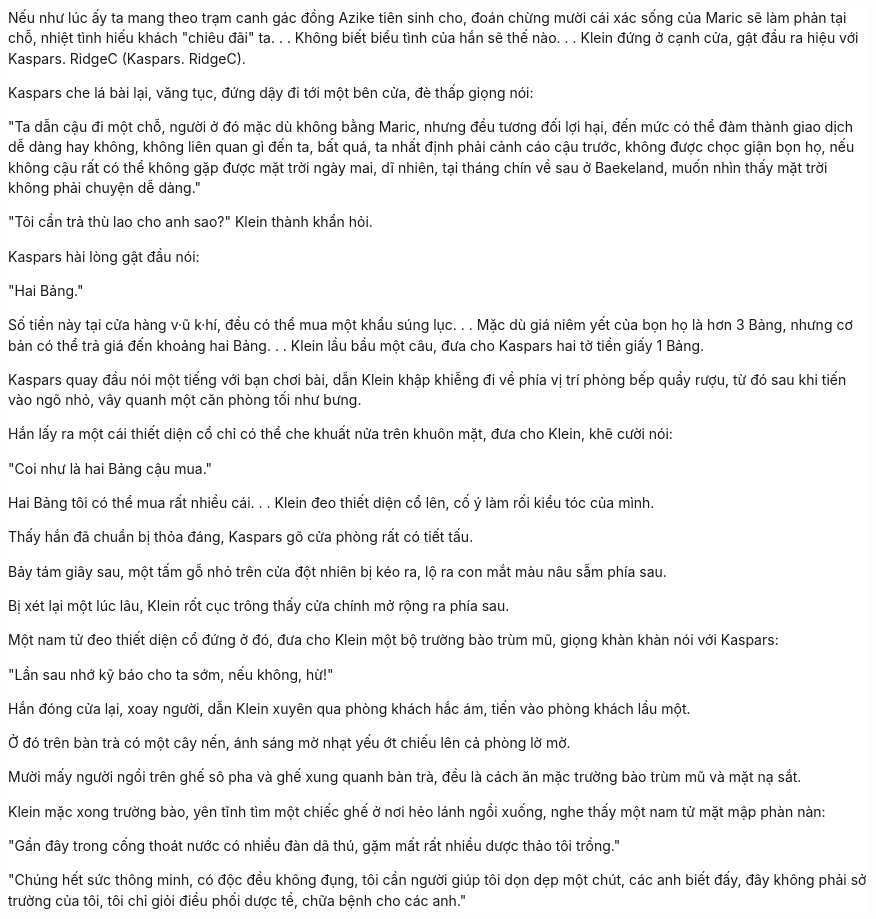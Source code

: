 Nếu như lúc ấy ta mang theo trạm canh gác đồng Azike tiên sinh cho, đoán chừng mười cái xác sống của Maric sẽ làm phản tại chỗ, nhiệt tình hiếu khách "chiêu đãi" ta. . . Không biết biểu tình của hắn sẽ thế nào. . . Klein đứng ở cạnh cửa, gật đầu ra hiệu với Kaspars. RidgeC (Kaspars. RidgeC).

Kaspars che lá bài lại, văng tục, đứng dậy đi tới một bên cửa, đè thấp giọng nói:

"Ta dẫn cậu đi một chỗ, người ở đó mặc dù không bằng Maric, nhưng đều tương đối lợi hại, đến mức có thể đàm thành giao dịch dễ dàng hay không, không liên quan gì đến ta, bất quá, ta nhất định phải cảnh cáo cậu trước, không được chọc giận bọn họ, nếu không cậu rất có thể không gặp được mặt trời ngày mai, dĩ nhiên, tại tháng chín về sau ở Baekeland, muốn nhìn thấy mặt trời không phải chuyện dễ dàng."

"Tôi cần trả thù lao cho anh sao?" Klein thành khẩn hỏi.

Kaspars hài lòng gật đầu nói:

"Hai Bảng."

Số tiền này tại cửa hàng v·ũ k·hí, đều có thể mua một khẩu súng lục. . . Mặc dù giá niêm yết của bọn họ là hơn 3 Bảng, nhưng cơ bản có thể trả giá đến khoảng hai Bảng. . . Klein lầu bầu một câu, đưa cho Kaspars hai tờ tiền giấy 1 Bảng.

Kaspars quay đầu nói một tiếng với bạn chơi bài, dẫn Klein khập khiễng đi về phía vị trí phòng bếp quầy rượu, từ đó sau khi tiến vào ngõ nhỏ, vây quanh một căn phòng tối như bưng.

Hắn lấy ra một cái thiết diện cổ chỉ có thể che khuất nửa trên khuôn mặt, đưa cho Klein, khẽ cười nói:

"Coi như là hai Bảng cậu mua."

Hai Bảng tôi có thể mua rất nhiều cái. . . Klein đeo thiết diện cổ lên, cố ý làm rối kiểu tóc của mình.

Thấy hắn đã chuẩn bị thỏa đáng, Kaspars gõ cửa phòng rất có tiết tấu.

Bảy tám giây sau, một tấm gỗ nhỏ trên cửa đột nhiên bị kéo ra, lộ ra con mắt màu nâu sẫm phía sau.

Bị xét lại một lúc lâu, Klein rốt cục trông thấy cửa chính mở rộng ra phía sau.

Một nam tử đeo thiết diện cổ đứng ở đó, đưa cho Klein một bộ trường bào trùm mũ, giọng khàn khàn nói với Kaspars:

"Lần sau nhớ kỹ báo cho ta sớm, nếu không, hừ!"

Hắn đóng cửa lại, xoay người, dẫn Klein xuyên qua phòng khách hắc ám, tiến vào phòng khách lầu một.

Ở đó trên bàn trà có một cây nến, ánh sáng mờ nhạt yếu ớt chiếu lên cả phòng lờ mờ.

Mười mấy người ngồi trên ghế sô pha và ghế xung quanh bàn trà, đều là cách ăn mặc trường bào trùm mũ và mặt nạ sắt.

Klein mặc xong trường bào, yên tĩnh tìm một chiếc ghế ở nơi hẻo lánh ngồi xuống, nghe thấy một nam tử mặt mập phàn nàn:

"Gần đây trong cống thoát nước có nhiều đàn dã thú, gặm mất rất nhiều dược thảo tôi trồng."

"Chúng hết sức thông minh, có độc đều không đụng, tôi cần người giúp tôi dọn dẹp một chút, các anh biết đấy, đây không phải sở trường của tôi, tôi chỉ giỏi điều phối dược tề, chữa bệnh cho các anh."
********************
What do the lines above say from the one containing "Thấy hắn đã" down to the one containing "đây trong cống"? Return them exactly, both end lines included, and only them.

- _Solved exercise_
Thấy hắn đã chuẩn bị thỏa đáng, Kaspars gõ cửa phòng rất có tiết tấu.

Bảy tám giây sau, một tấm gỗ nhỏ trên cửa đột nhiên bị kéo ra, lộ ra con mắt màu nâu sẫm phía sau.

Bị xét lại một lúc lâu, Klein rốt cục trông thấy cửa chính mở rộng ra phía sau.

Một nam tử đeo thiết diện cổ đứng ở đó, đưa cho Klein một bộ trường bào trùm mũ, giọng khàn khàn nói với Kaspars:

"Lần sau nhớ kỹ báo cho ta sớm, nếu không, hừ!"

Hắn đóng cửa lại, xoay người, dẫn Klein xuyên qua phòng khách hắc ám, tiến vào phòng khách lầu một.

Ở đó trên bàn trà có một cây nến, ánh sáng mờ nhạt yếu ớt chiếu lên cả phòng lờ mờ.

Mười mấy người ngồi trên ghế sô pha và ghế xung quanh bàn trà, đều là cách ăn mặc trường bào trùm mũ và mặt nạ sắt.

Klein mặc xong trường bào, yên tĩnh tìm một chiếc ghế ở nơi hẻo lánh ngồi xuống, nghe thấy một nam tử mặt mập phàn nàn:

"Gần đây trong cống thoát nước có nhiều đàn dã thú, gặm mất rất nhiều dược thảo tôi trồng."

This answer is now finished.